Problem description: If a line of the data below holds the word "lógico", list it.

Provided information:
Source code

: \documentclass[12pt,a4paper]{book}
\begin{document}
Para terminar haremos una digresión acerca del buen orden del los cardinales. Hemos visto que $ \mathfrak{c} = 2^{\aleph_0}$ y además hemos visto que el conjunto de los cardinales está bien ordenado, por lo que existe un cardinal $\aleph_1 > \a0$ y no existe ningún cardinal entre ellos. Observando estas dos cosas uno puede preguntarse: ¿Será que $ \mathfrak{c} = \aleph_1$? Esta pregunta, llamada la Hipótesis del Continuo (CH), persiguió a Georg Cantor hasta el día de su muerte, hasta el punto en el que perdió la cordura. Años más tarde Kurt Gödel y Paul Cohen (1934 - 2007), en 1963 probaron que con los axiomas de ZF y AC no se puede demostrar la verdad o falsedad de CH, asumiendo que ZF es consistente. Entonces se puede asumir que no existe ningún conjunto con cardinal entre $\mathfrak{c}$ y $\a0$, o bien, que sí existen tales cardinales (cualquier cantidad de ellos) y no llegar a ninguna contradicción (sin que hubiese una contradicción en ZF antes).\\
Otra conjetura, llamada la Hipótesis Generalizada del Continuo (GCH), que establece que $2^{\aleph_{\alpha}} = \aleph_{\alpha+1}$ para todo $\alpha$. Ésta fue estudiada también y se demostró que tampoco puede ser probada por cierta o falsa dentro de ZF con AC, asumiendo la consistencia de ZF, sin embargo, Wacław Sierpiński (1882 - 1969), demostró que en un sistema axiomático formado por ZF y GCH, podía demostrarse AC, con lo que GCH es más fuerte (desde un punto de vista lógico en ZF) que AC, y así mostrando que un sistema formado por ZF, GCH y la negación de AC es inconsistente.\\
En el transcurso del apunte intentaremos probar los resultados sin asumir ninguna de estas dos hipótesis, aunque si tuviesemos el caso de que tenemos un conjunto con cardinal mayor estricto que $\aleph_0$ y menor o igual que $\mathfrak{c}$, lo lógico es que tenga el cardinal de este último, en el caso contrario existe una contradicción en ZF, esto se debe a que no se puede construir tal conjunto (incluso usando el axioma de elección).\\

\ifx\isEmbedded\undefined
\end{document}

Response to the exercise:
Otra conjetura, llamada la Hipótesis Generalizada del Continuo (GCH), que establece que $2^{\aleph_{\alpha}} = \aleph_{\alpha+1}$ para todo $\alpha$. Ésta fue estudiada también y se demostró que tampoco puede ser probada por cierta o falsa dentro de ZF con AC, asumiendo la consistencia de ZF, sin embargo, Wacław Sierpiński (1882 - 1969), demostró que en un sistema axiomático formado por ZF y GCH, podía demostrarse AC, con lo que GCH es más fuerte (desde un punto de vista lógico en ZF) que AC, y así mostrando que un sistema formado por ZF, GCH y la negación de AC es inconsistente.\\
En el transcurso del apunte intentaremos probar los resultados sin asumir ninguna de estas dos hipótesis, aunque si tuviesemos el caso de que tenemos un conjunto con cardinal mayor estricto que $\aleph_0$ y menor o igual que $\mathfrak{c}$, lo lógico es que tenga el cardinal de este último, en el caso contrario existe una contradicción en ZF, esto se debe a que no se puede construir tal conjunto (incluso usando el axioma de elección).\\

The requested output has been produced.